Even if a line seems odd, print it as it is, and include every record.

Dataset entries
[Start of section]

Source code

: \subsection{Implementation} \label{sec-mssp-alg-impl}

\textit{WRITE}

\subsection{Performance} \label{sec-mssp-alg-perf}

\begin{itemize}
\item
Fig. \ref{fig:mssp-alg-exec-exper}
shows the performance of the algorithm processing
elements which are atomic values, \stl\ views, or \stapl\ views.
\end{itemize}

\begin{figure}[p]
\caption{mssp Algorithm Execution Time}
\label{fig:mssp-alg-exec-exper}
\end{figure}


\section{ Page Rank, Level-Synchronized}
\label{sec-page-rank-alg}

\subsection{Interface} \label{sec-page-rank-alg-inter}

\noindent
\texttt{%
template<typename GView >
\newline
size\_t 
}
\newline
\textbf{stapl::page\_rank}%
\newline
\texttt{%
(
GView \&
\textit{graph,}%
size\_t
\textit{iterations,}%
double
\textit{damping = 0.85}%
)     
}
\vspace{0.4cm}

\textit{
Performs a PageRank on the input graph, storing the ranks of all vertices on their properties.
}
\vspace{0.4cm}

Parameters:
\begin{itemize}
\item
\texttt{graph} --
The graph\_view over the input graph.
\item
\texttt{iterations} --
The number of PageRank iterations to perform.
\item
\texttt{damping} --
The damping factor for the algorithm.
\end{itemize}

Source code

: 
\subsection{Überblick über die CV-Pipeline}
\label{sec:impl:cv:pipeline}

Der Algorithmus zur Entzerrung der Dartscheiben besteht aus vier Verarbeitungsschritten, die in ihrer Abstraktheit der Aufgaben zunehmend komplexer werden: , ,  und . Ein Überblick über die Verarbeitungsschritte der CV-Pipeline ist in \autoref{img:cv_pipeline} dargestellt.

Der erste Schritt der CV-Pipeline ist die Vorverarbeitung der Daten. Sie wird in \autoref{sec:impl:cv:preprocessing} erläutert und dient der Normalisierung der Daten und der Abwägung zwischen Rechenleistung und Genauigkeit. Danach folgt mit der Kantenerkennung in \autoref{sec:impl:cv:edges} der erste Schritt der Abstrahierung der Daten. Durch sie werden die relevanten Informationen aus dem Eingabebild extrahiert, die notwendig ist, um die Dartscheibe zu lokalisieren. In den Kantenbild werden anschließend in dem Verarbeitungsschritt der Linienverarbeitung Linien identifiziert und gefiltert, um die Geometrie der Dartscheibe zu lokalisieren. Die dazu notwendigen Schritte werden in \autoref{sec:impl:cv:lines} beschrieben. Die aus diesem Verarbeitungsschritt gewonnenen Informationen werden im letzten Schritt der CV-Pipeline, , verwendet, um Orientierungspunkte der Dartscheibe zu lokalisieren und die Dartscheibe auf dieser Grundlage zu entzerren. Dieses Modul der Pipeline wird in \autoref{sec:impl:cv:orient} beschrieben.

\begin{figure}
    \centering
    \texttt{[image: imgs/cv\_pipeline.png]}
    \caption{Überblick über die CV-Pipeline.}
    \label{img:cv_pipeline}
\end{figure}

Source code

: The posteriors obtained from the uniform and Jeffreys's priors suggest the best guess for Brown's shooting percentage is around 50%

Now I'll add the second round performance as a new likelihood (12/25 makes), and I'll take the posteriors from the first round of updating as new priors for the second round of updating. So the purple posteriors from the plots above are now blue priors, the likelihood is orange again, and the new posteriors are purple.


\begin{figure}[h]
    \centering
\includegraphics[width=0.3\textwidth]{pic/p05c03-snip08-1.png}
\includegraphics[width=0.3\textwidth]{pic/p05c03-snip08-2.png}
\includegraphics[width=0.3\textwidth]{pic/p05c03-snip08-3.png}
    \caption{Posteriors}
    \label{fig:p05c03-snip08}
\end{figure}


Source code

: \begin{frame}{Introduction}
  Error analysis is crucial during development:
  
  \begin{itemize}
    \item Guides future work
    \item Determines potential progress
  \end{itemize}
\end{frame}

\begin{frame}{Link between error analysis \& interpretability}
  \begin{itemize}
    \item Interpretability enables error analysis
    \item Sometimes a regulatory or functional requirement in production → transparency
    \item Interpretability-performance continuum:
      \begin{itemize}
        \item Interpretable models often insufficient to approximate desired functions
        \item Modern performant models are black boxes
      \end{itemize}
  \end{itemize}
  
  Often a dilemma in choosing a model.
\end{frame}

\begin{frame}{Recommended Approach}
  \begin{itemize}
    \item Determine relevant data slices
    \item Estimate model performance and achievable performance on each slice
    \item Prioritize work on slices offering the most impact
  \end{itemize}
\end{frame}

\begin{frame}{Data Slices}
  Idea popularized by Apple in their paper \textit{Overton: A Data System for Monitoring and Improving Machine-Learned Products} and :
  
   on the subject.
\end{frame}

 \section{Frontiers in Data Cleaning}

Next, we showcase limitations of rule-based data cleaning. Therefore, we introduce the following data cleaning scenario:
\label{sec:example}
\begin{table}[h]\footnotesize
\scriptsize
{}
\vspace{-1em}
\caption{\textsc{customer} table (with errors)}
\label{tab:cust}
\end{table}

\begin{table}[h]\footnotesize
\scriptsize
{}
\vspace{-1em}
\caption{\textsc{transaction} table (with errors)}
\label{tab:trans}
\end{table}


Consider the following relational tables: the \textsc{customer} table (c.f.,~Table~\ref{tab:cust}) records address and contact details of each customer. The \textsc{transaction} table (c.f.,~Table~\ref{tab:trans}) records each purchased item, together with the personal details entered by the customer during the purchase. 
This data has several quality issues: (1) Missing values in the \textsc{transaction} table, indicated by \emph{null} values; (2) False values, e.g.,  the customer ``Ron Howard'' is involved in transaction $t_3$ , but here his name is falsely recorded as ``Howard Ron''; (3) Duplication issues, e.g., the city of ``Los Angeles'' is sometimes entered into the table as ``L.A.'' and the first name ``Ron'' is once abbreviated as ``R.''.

[End of section]

- [WORKED SOLUTION]
Source code

: \subsection{Implementation} \label{sec-mssp-alg-impl}

\textit{WRITE}

\subsection{Performance} \label{sec-mssp-alg-perf}

\begin{itemize}
\item
Fig. \ref{fig:mssp-alg-exec-exper}
shows the performance of the algorithm processing
elements which are atomic values, \stl\ views, or \stapl\ views.
\end{itemize}

\begin{figure}[p]
\caption{mssp Algorithm Execution Time}
\label{fig:mssp-alg-exec-exper}
\end{figure}


\section{ Page Rank, Level-Synchronized}
\label{sec-page-rank-alg}

\subsection{Interface} \label{sec-page-rank-alg-inter}

\noindent
\texttt{%
template<typename GView >
\newline
size\_t 
}
\newline
\textbf{stapl::page\_rank}%
\newline
\texttt{%
(
GView \&
\textit{graph,}%
size\_t
\textit{iterations,}%
double
\textit{damping = 0.85}%
)     
}
\vspace{0.4cm}

\textit{
Performs a PageRank on the input graph, storing the ranks of all vertices on their properties.
}
\vspace{0.4cm}

Parameters:
\begin{itemize}
\item
\texttt{graph} --
The graph\_view over the input graph.
\item
\texttt{iterations} --
The number of PageRank iterations to perform.
\item
\texttt{damping} --
The damping factor for the algorithm.
\end{itemize}

Source code

: 
\subsection{Überblick über die CV-Pipeline}
\label{sec:impl:cv:pipeline}

Der Algorithmus zur Entzerrung der Dartscheiben besteht aus vier Verarbeitungsschritten, die in ihrer Abstraktheit der Aufgaben zunehmend komplexer werden: , ,  und . Ein Überblick über die Verarbeitungsschritte der CV-Pipeline ist in \autoref{img:cv_pipeline} dargestellt.

Der erste Schritt der CV-Pipeline ist die Vorverarbeitung der Daten. Sie wird in \autoref{sec:impl:cv:preprocessing} erläutert und dient der Normalisierung der Daten und der Abwägung zwischen Rechenleistung und Genauigkeit. Danach folgt mit der Kantenerkennung in \autoref{sec:impl:cv:edges} der erste Schritt der Abstrahierung der Daten. Durch sie werden die relevanten Informationen aus dem Eingabebild extrahiert, die notwendig ist, um die Dartscheibe zu lokalisieren. In den Kantenbild werden anschließend in dem Verarbeitungsschritt der Linienverarbeitung Linien identifiziert und gefiltert, um die Geometrie der Dartscheibe zu lokalisieren. Die dazu notwendigen Schritte werden in \autoref{sec:impl:cv:lines} beschrieben. Die aus diesem Verarbeitungsschritt gewonnenen Informationen werden im letzten Schritt der CV-Pipeline, , verwendet, um Orientierungspunkte der Dartscheibe zu lokalisieren und die Dartscheibe auf dieser Grundlage zu entzerren. Dieses Modul der Pipeline wird in \autoref{sec:impl:cv:orient} beschrieben.

\begin{figure}
    \centering
    \texttt{[image: imgs/cv\_pipeline.png]}
    \caption{Überblick über die CV-Pipeline.}
    \label{img:cv_pipeline}
\end{figure}

Source code

: The posteriors obtained from the uniform and Jeffreys's priors suggest the best guess for Brown's shooting percentage is around 50%

Now I'll add the second round performance as a new likelihood (12/25 makes), and I'll take the posteriors from the first round of updating as new priors for the second round of updating. So the purple posteriors from the plots above are now blue priors, the likelihood is orange again, and the new posteriors are purple.


\begin{figure}[h]
    \centering
\includegraphics[width=0.3\textwidth]{pic/p05c03-snip08-1.png}
\includegraphics[width=0.3\textwidth]{pic/p05c03-snip08-2.png}
\includegraphics[width=0.3\textwidth]{pic/p05c03-snip08-3.png}
    \caption{Posteriors}
    \label{fig:p05c03-snip08}
\end{figure}


Source code

: \begin{frame}{Introduction}
  Error analysis is crucial during development:
  
  \begin{itemize}
    \item Guides future work
    \item Determines potential progress
  \end{itemize}
\end{frame}

\begin{frame}{Link between error analysis \& interpretability}
  \begin{itemize}
    \item Interpretability enables error analysis
    \item Sometimes a regulatory or functional requirement in production → transparency
    \item Interpretability-performance continuum:
      \begin{itemize}
        \item Interpretable models often insufficient to approximate desired functions
        \item Modern performant models are black boxes
      \end{itemize}
  \end{itemize}
  
  Often a dilemma in choosing a model.
\end{frame}

\begin{frame}{Recommended Approach}
  \begin{itemize}
    \item Determine relevant data slices
    \item Estimate model performance and achievable performance on each slice
    \item Prioritize work on slices offering the most impact
  \end{itemize}
\end{frame}

\begin{frame}{Data Slices}
  Idea popularized by Apple in their paper \textit{Overton: A Data System for Monitoring and Improving Machine-Learned Products} and :
  
   on the subject.
\end{frame}

 \section{Frontiers in Data Cleaning}

Next, we showcase limitations of rule-based data cleaning. Therefore, we introduce the following data cleaning scenario:
\label{sec:example}
\begin{table}[h]\footnotesize
\scriptsize
{}
\vspace{-1em}
\caption{\textsc{customer} table (with errors)}
\label{tab:cust}
\end{table}

\begin{table}[h]\footnotesize
\scriptsize
{}
\vspace{-1em}
\caption{\textsc{transaction} table (with errors)}
\label{tab:trans}
\end{table}


Consider the following relational tables: the \textsc{customer} table (c.f.,~Table~\ref{tab:cust}) records address and contact details of each customer. The \textsc{transaction} table (c.f.,~Table~\ref{tab:trans}) records each purchased item, together with the personal details entered by the customer during the purchase. 
This data has several quality issues: (1) Missing values in the \textsc{transaction} table, indicated by \emph{null} values; (2) False values, e.g.,  the customer ``Ron Howard'' is involved in transaction $t_3$ , but here his name is falsely recorded as ``Howard Ron''; (3) Duplication issues, e.g., the city of ``Los Angeles'' is sometimes entered into the table as ``L.A.'' and the first name ``Ron'' is once abbreviated as ``R.''.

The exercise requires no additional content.